Au téléjournal de Radio-Canada, un reportage de Julie Vaillancourt présenté le 14 janvier a levé le voile sur une pratique de prête-nom dans une garderie privée de la Rive-sud de Montréal. Loin s’en faut de conclure que le cas est exemplaire de l’ensemble des garderies privées du Québec. Néanmoins, force est d’y constater une dérive possible qui met en évidence les côtés les plus sombres des garderies privées. Plus encore, le cas soulève encore une fois des questions de fond quant aux orientations qui président au développement des services de garde à l’enfance subventionnés et quant aux motivations qui animent les promoteurs privés.
Comment ne pas s’inquiéter que la recherche d’un gain financier soit une motivation pour démarrer un service de garde, parfois même avant le désir de répondre aux besoins des enfants et des familles? Faut-il rappeler que les services de garde à l’enfance jouent un rôle essentiel dans le développement des enfants, plus encore chez les enfants issus de milieux défavorisés? Faut-il vraiment rappeler également l’article 1 de la Loi sur les services de garde éducatifs à l’enfance qui stipule clairement que son objectif central d’un service de garde est de «[…]promouvoir la qualité des services de garde éducatifs fournis par les prestataires de services de garde qui y sont visés en vue d’assurer la santé, la sécurité, le développement, le bien-être et l’égalité des chances des enfants qui reçoivent ces services, notamment ceux qui présentent des besoins particuliers ou qui vivent dans des contextes de précarité socio-économique».
Le développement des enfants ne devrait en aucun cas souffrir d’une logique axée d’abord sur le profit. L’évidence est telle qu’on l’oublie trop souvent. Le cas de fraude soulevé au téléjournal nous le rappelle malheureusement et nous invite à une réflexion sur la qualité des services offerts aux enfants. Même le président de l’Association des garderies privées du Québec concède que des profits beaucoup plus élevés que la moyenne ne peuvent s’expliquer autrement que par des compromis sur la qualité. Qualité des installations, qualité du volet pédagogique, qualité des repas, qualité de la formation des éducatrices, etc. … Les sources d’économie sont multiples afin d’augmenter le profit mais, au bout du compte, la conséquence reste la même et ce sont les enfants qui en font les frais.

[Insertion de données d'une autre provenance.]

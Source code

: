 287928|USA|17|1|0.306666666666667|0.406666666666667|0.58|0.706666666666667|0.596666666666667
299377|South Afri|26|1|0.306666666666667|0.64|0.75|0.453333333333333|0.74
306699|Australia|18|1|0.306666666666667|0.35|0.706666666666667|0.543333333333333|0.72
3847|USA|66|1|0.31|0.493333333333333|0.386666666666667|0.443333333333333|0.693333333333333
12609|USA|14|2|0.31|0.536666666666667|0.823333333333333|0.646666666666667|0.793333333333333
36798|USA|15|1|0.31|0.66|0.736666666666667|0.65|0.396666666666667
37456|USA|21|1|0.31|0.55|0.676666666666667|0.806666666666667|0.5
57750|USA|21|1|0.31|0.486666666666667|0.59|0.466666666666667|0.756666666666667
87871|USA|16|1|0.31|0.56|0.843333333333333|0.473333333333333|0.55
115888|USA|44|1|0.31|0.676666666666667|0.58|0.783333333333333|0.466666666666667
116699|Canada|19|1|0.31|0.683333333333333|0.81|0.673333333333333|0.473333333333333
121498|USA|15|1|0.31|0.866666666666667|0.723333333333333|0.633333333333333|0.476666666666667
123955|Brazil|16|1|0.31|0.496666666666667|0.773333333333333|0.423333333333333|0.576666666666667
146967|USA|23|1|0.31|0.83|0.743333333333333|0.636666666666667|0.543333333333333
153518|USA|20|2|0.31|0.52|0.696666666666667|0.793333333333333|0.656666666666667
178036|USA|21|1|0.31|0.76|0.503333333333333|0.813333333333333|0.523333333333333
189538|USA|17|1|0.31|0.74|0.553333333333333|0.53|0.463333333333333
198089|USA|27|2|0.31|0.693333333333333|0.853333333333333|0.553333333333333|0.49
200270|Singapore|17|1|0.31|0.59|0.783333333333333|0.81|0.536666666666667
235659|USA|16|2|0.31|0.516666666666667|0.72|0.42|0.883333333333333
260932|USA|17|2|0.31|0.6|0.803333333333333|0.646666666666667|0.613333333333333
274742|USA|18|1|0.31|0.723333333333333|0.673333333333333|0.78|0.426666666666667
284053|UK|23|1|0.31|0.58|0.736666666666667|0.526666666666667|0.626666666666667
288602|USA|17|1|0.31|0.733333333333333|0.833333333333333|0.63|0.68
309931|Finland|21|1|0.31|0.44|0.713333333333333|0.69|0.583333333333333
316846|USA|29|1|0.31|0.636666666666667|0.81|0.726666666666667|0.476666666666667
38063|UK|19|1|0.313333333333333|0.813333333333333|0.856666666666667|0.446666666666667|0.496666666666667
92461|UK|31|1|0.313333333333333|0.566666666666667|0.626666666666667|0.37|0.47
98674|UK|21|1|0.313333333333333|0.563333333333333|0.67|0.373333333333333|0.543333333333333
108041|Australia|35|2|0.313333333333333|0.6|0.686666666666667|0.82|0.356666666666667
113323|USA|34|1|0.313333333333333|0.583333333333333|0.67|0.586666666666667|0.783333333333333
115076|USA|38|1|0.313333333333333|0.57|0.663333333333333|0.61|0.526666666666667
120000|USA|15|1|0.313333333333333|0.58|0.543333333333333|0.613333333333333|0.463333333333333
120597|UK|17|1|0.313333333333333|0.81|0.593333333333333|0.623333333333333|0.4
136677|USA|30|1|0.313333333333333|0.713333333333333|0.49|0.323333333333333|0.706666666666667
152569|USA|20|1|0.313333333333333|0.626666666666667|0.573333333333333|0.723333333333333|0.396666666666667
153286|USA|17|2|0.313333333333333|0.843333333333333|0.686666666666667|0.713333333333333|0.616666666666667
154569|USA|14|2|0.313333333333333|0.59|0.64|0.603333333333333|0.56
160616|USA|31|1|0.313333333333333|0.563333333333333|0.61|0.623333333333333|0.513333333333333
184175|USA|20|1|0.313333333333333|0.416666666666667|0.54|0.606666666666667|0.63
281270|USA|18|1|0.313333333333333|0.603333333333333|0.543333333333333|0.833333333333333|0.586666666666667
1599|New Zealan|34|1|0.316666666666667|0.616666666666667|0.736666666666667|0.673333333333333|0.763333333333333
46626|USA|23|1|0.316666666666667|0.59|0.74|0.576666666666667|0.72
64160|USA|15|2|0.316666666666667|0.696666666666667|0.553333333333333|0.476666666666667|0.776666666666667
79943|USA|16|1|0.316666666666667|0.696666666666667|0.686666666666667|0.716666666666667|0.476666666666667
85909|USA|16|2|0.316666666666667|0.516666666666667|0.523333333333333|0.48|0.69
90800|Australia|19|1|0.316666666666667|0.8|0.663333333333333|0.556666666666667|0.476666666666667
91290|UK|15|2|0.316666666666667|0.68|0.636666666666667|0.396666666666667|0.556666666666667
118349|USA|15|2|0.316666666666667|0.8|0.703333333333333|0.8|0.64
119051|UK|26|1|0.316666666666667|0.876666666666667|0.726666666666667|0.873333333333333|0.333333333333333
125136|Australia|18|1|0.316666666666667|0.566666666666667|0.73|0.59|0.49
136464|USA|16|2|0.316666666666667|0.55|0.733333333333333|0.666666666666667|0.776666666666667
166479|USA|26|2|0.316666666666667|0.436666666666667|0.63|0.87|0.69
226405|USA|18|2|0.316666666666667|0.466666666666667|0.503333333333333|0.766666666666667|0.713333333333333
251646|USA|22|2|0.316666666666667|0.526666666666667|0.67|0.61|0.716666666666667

Remarquez, il n’est pas si surprenant que des propriétaires de garderies privées relèguent au deuxième plan leur mission fondamentale quand même la ministre de la Famille, Francine Charbonneau, admet que le financement des garderies peut constituer « un marché intéressant pour les gens qui veulent faire de l’argent ».
Toutes les garderies privées ne sont pas du même acabit. Néanmoins, seuls les centres de la petite enfance (CPE) sont constitués sur un modèle d’organisation qui placent sans équivoque la qualité des services au cœur de ses préoccupations et qui fait du bon développement des enfants son seul véritable objectif. Entreprises d’économie sociale privées et autonomes, les CPE ne cherchent pas le profit avant tout. En occupant la majorité des sièges au sein de leur conseil d’administration, les parents ne se limitent pas à un rôle secondaire, ils participent directement aux décisions. Il n’est donc pas très étonnant qu’en 2013-14, 89% des plaintes enregistrées au ministère de la Famille relativement à la santé et à la sécurité des enfants visaient des garderies privées alors que celles-ci cumulaient 34% des places! Dans les CPE, les parents veillent constamment au bien-être des enfants. Pas étonnant non plus que la principale raison expliquant le choix d’opter pour une garderie privée soit le manque de places dans les CPE.
Pour le Chantier de l’économie sociale, aujourd’hui tout autant qu’au début du développement du réseau des CPE, il importe d’investir pour l’avenir de nos enfants plutôt que d’opter pour des solutions qui visent d’abord la recherche d’un profit sur le dos des enfants et des familles. Si le Québec est encore fou de ses enfants, les CPE constituent encore la meilleure voie pour leur développement!